See Joint Status Report ("JSR") ¶ 2, ECF No. 48; Decl. of Carrie DeCell ("DeCell Decl.") ¶¶ 7–8. The parties agreed that Defendants would search for records responsive to each item with the following exceptions: 1) Defendants would search only White House systems for records responsive to Item 1, providing "an explanation of the White House record retention policy so the Knight Institute could assess the comprehensiveness of the response to this Item of the Request," (JSR ¶ at 2(a)); 2) only DOS would search for records responsive to Item 5; and 3) only DHS and DOS would search their respective Office of the Secretary systems for records responsive to Item 6(e).
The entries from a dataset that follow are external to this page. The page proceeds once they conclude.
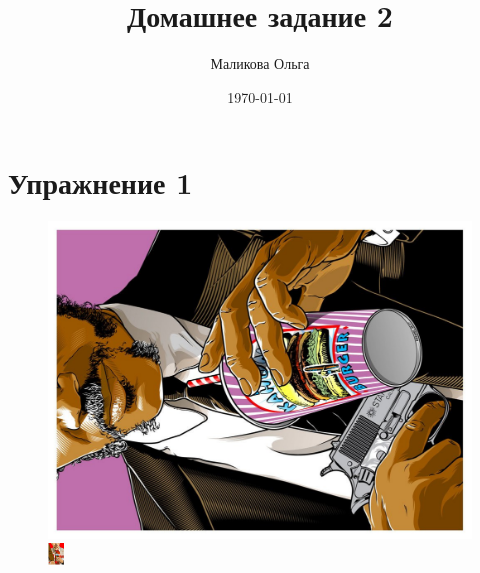 \documentclass[12pt, a4paper]{article}
\author{Маликова Ольга}
\title{Домашнее задание 2}
\date{\today}
\begin{document}
 

\maketitle

\section{Упражнение 1}

\begin{figure}[h!]
\begin{minipage}[h!]{0.3\linewidth} 
\includegraphics[width=0.82\linewidth, angle=270, scale=1.3]{pop1.pdf}
\end{minipage}
\hfill
\begin{minipage}[h!]{0.3\linewidth} 
\includegraphics[width=0.8\linewidth, height=0.21\textheight]{pop3.pdf}

\end{minipage}
\end{figure}
\end{document}
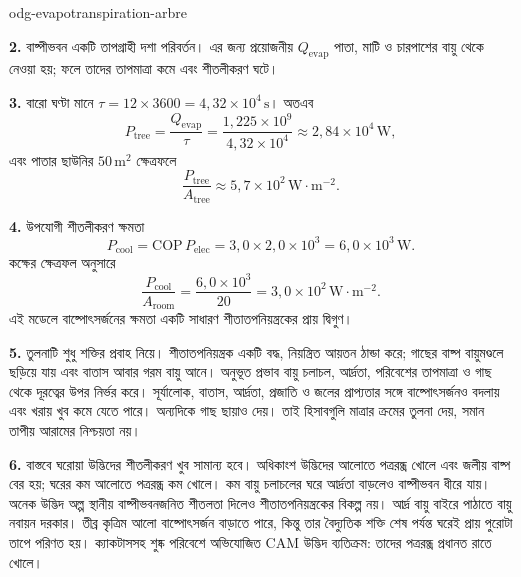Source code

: \begin{exo}{odg-evapotranspiration-arbre}
\begin{solution}
\textbf{2.} বাষ্পীভবন একটি তাপগ্রাহী দশা পরিবর্তন। এর জন্য প্রয়োজনীয় $Q_{\mathrm{evap}}$ পাতা, মাটি ও চারপাশের বায়ু থেকে নেওয়া হয়; ফলে তাদের তাপমাত্রা কমে এবং শীতলীকরণ ঘটে।

\textbf{3.} বারো ঘণ্টা মানে $\tau=12\times3600=4{,}32\times10^4\,\text{s}$। অতএব
\[
P_{\mathrm{tree}}=\frac{Q_{\mathrm{evap}}}{\tau}
=\frac{1{,}225\times10^9}{4{,}32\times10^4}
\approx2{,}84\times10^4\,\text{W},
\]
এবং পাতার ছাউনির $50\,\text{m}^2$ ক্ষেত্রফলে
\[
\frac{P_{\mathrm{tree}}}{A_{\mathrm{tree}}}\approx5{,}7\times10^2\,\text{W}\!\cdot\!\text{m}^{-2}.
\]

\textbf{4.} উপযোগী শীতলীকরণ ক্ষমতা
\[
P_{\mathrm{cool}}=\mathrm{COP}\,P_{\mathrm{elec}}=3{,}0\times2{,}0\times10^3=6{,}0\times10^3\,\text{W}.
\]
কক্ষের ক্ষেত্রফল অনুসারে
\[
\frac{P_{\mathrm{cool}}}{A_{\mathrm{room}}}=\frac{6{,}0\times10^3}{20}=3{,}0\times10^2\,\text{W}\!\cdot\!\text{m}^{-2}.
\]
এই মডেলে বাষ্পোৎসর্জনের ক্ষমতা একটি সাধারণ শীতাতপনিয়ন্ত্রকের প্রায় দ্বিগুণ।

\textbf{5.} তুলনাটি শুধু শক্তির প্রবাহ নিয়ে। শীতাতপনিয়ন্ত্রক একটি বদ্ধ, নিয়ন্ত্রিত আয়তন ঠান্ডা করে; গাছের বাষ্প বায়ুমণ্ডলে ছড়িয়ে যায় এবং বাতাস আবার গরম বায়ু আনে। অনুভূত প্রভাব বায়ু চলাচল, আর্দ্রতা, পরিবেশের তাপমাত্রা ও গাছ থেকে দূরত্বের উপর নির্ভর করে। সূর্যালোক, বাতাস, আর্দ্রতা, প্রজাতি ও জলের প্রাপ্যতার সঙ্গে বাষ্পোৎসর্জনও বদলায় এবং খরায় খুব কমে যেতে পারে। অন্যদিকে গাছ ছায়াও দেয়। তাই হিসাবগুলি মাত্রার ক্রমের তুলনা দেয়, সমান তাপীয় আরামের নিশ্চয়তা নয়।

\textbf{6.} বাস্তবে ঘরোয়া উদ্ভিদের শীতলীকরণ খুব সামান্য হবে। অধিকাংশ উদ্ভিদের আলোতে পত্ররন্ধ্র খোলে এবং জলীয় বাষ্প বের হয়; ঘরের কম আলোতে পত্ররন্ধ্র কম খোলে। কম বায়ু চলাচলের ঘরে আর্দ্রতা বাড়লেও বাষ্পীভবন ধীরে যায়। অনেক উদ্ভিদ অল্প স্থানীয় বাষ্পীভবনজনিত শীতলতা দিলেও শীতাতপনিয়ন্ত্রকের বিকল্প নয়। আর্দ্র বায়ু বাইরে পাঠাতে বায়ু নবায়ন দরকার। তীব্র কৃত্রিম আলো বাষ্পোৎসর্জন বাড়াতে পারে, কিন্তু তার বৈদ্যুতিক শক্তি শেষ পর্যন্ত ঘরেই প্রায় পুরোটা তাপে পরিণত হয়। ক্যাকটাসসহ শুষ্ক পরিবেশে অভিযোজিত CAM উদ্ভিদ ব্যতিক্রম: তাদের পত্ররন্ধ্র প্রধানত রাতে খোলে।
\end{solution}
\end{exo}

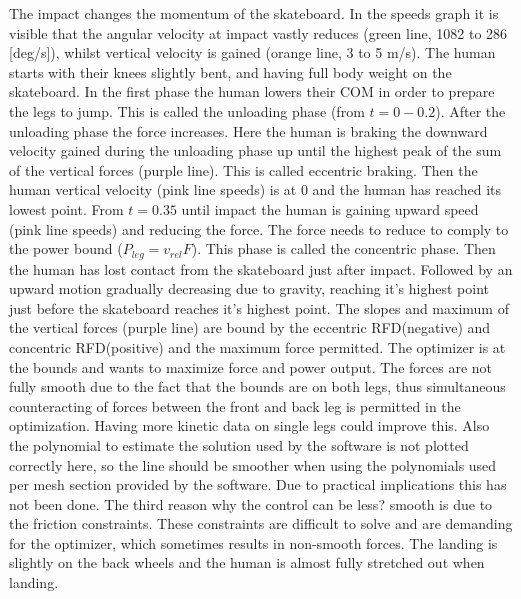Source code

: \documentclass[default,iicol]{sn-jnl}
\begin{document}
The impact changes the momentum of the skateboard. In the speeds graph it is visible that the angular velocity at impact vastly reduces (green line, 1082 to 286 [deg/s]), whilst vertical velocity is gained (orange line, 3 to 5 m/s).
The human starts with their knees slightly bent, and having full body weight on the skateboard. In the first phase the human lowers their COM in order to prepare the legs to jump. This is called the unloading phase (from $t=0 - 0.2$). After the unloading phase the force increases. Here the human is braking the downward velocity gained during the unloading phase up until the highest peak of the sum of the vertical forces (purple line). This is called eccentric braking. Then the human vertical velocity (pink line speeds) is at 0 and the human has reached its lowest point. From $t=0.35$ until impact the human is gaining upward speed  (pink line speeds) and reducing the force. The force needs to reduce to comply to the power bound ($P_{leg} = v_{rel} F$). This phase is called the concentric phase. Then the human has lost contact from the skateboard just after impact. Followed by an upward motion gradually decreasing due to gravity, reaching it's highest point just before the skateboard reaches it's highest point. The slopes and maximum of the vertical forces (purple line) are bound by the eccentric RFD(negative) and concentric RFD(positive) and the maximum force permitted. The optimizer is at the bounds and wants to maximize force and power output. The forces are not fully smooth due to the fact that the bounds are on both legs, thus simultaneous counteracting of forces between the front and back leg is permitted in the optimization. Having more kinetic data on single legs could improve this. Also the polynomial to estimate the solution used by the software is not plotted correctly here, so the line should be smoother when using the polynomials used per mesh section provided by the software. Due to practical implications this has not been done. The third reason why the control can be less? smooth is due to the friction constraints. These constraints are difficult to solve and are demanding for the optimizer, which sometimes results in non-smooth forces.
The landing is slightly on the back wheels and the human is almost fully stretched out when landing.
\end{document}
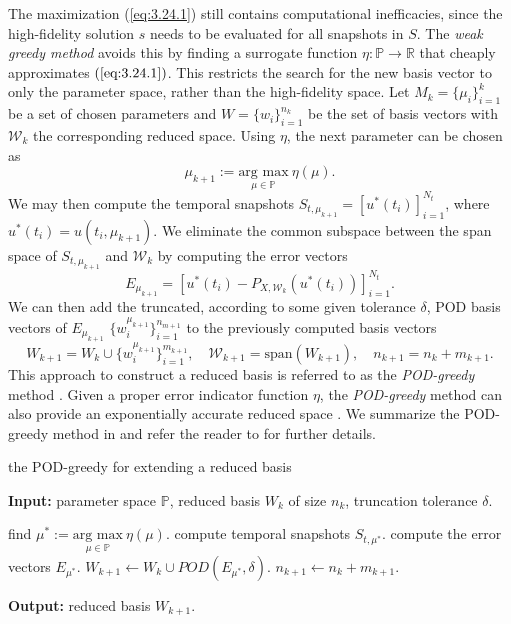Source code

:The maximization (\ref{eq:3.24.1}) still contains computational inefficacies, since the high-fidelity solution $s$ needs to be evaluated for all snapshots in $S$. The \emph{weak greedy method} avoids this by finding a surrogate function $\eta:\mathbb P \to \mathbb R$ that cheaply approximates $(\ref{eq:3.24.1})$. This restricts the search for the new basis vector to only the parameter space, rather than the high-fidelity space. Let $M_k=\{\mu_i\}_{i=1}^k$ be a set of chosen parameters and $W = \{ w_i\}_{i=1}^{n_k}$ be the set of basis vectors with $\mathcal W_k$ the corresponding reduced space. Using $\eta$, the next parameter can be chosen as
\begin{equation}
	\mu_{k+1} := \underset{\mu \in \mathbb P}{\text{arg\ max}} \ \eta(\mu).
\end{equation}
We may then compute the temporal snapshots $S_{t,\mu_{k+1}} = [ u^*(t_i) ]_{i=1}^{N_t}$, where $u^*(t_i) = u(t_i,\mu_{k+1})$. We eliminate the common subspace between the span space of $S_{t,\mu_{k+1}}$ and $\mathcal W_k$ by computing the error vectors 
\begin{equation}
	E_{\mu_{k+1}} = \left[ u^*(t_i) - P_{X,\mathcal W_k} (u^*(t_i)) \right]_{i=1}^{N_t}.
\end{equation}
We can then add the truncated, according to some given tolerance $\delta$, POD basis vectors of $E_{\mu_{k+1}}$ $\{w^{\mu_{k+1}}_i\}_{i=1}^{n_{m+1}}$ to the previously computed basis vectors
\begin{equation}
	W_{k+1} = W_{k} \cup \{w^{\mu_{k+1}}_i\}_{i=1}^{m_{k+1}}, \quad \mathcal W_{k+1} = \text{span}(W_{k+1}), \quad n_{k+1} = n_k + m_{k+1}.
\end{equation}
This approach to construct a reduced basis is referred to as the \emph{POD-greedy} method \cite{haasdonk2008reduced}. Given a proper error indicator function $\eta$, the \emph{POD-greedy} method can also provide an exponentially accurate reduced space \cite{haasdonk2008reduced,haasdonk2013convergence}. We summarize the POD-greedy method in  and refer the reader to \cite{hesthaven2015certified,haasdonk2013convergence} for further details.

\begin{algorithm} 
	\caption{the POD-greedy for extending a reduced basis} \label{alg:3.3.1}
	\textbf{Input:} parameter space $\mathbb P$, reduced basis $W_k$ of size $n_k$, truncation tolerance $\delta$.
	\begin{algorithmic} [1]
		\State find $\mu^* := \underset{\mu \in \mathbb P}{\text{arg\ max}} \ \eta(\mu)$.
		\State compute temporal snapshots $S_{t,\mu^*}$.
		\State compute the error vectors $E_{\mu^*}$.
		\State $W_{k+1} \leftarrow W_{k} \cup POD(E_{\mu^*},\delta)$.
		\State $n_{k+1} \leftarrow n_k + m_{k+1}$.
	\end{algorithmic}
	\vspace{0.5cm}
	\textbf{Output:} reduced basis $W_{k+1}$.
\end{algorithm}




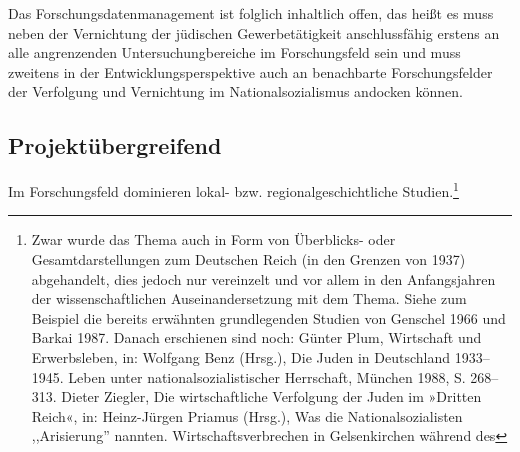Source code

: Das Forschungsdatenmanagement ist folglich inhaltlich offen, das heißt es muss neben der Vernichtung der jüdischen Gewerbetätigkeit anschlussfähig erstens an alle angrenzenden Untersuchungbereiche im Forschungsfeld sein und muss zweitens in der Entwicklungsperspektive auch an benachbarte Forschungsfelder der Verfolgung und Vernichtung im Nationalsozialismus andocken können. 

\subsection{Projektübergreifend}

Im Forschungsfeld dominieren lokal- bzw. regionalgeschichtliche Studien.\footnote{Zwar wurde das Thema auch in Form von Überblicks- oder Gesamtdarstellungen zum Deutschen Reich (in den Grenzen von 1937) abgehandelt, dies jedoch nur vereinzelt und vor allem in den Anfangsjahren der wissenschaftlichen Auseinandersetzung mit dem Thema. Siehe zum Beispiel die bereits erwähnten grundlegenden Studien von Genschel 1966 und Barkai 1987. Danach erschienen sind noch: Günter
Plum, Wirtschaft und Erwerbsleben, in: Wolfgang Benz (Hrsg.), Die Juden in Deutschland 1933–
1945. Leben unter nationalsozialistischer Herrschaft, München 1988, S. 268–313. Dieter Ziegler, Die wirtschaftliche
Verfolgung der Juden im »Dritten Reich«, in: Heinz-Jürgen Priamus (Hrsg.), Was die
Nationalsozialisten ,,Arisierung'' nannten. Wirtschaftsverbrechen in Gelsenkirchen während des
}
Id. at ¶ 2.

IV. Defendants' Responses

Defendants produced records by July 2018. In August 2018, the Knight Institute requested that Defendants provide draft search descriptions and Vaughn indices explaining these records.7 ECF No. 79; DeCell Decl. ¶ 24. Defendants' responses are detailed below:

ICE : On September 29, 2017, ICE sent the Knight Institute a "final response" letter quoting language in Item 1. ECF No. 42-3. ICE also released 1,666 pages of records but withheld 1,653 of those pages in full. Id. Following an administrative appeal, ICE determined that "new search(s) or modifications to the existing search(s) ... could be made," and remanded the Request to ICE's FOIA Office for further processing and retasking. DeCell Decl. at ¶¶ 10–15. On February 13, 2018, ICE informed the Knight Institute that ICE located approximately 14,000 pages of "potentially responsive documents," (ECF No. 42-7), based on the initial Request. On March 7, 2018, ICE informed the Knight Institute that it processed 560 pages for release. ECF No. 42-8. ICE referred eighty-seven of those pages to other agencies for processing and released the remaining 463 pages with redactions. JSR ¶ 25. On April 30, 2018, ICE informed the Knight Institute that it processed an additional 1,124 pages of responsive records. It released 395 pages in full or in part, and referred 728 pages to other agencies. DeCell Decl. ¶ 21.

To expedite...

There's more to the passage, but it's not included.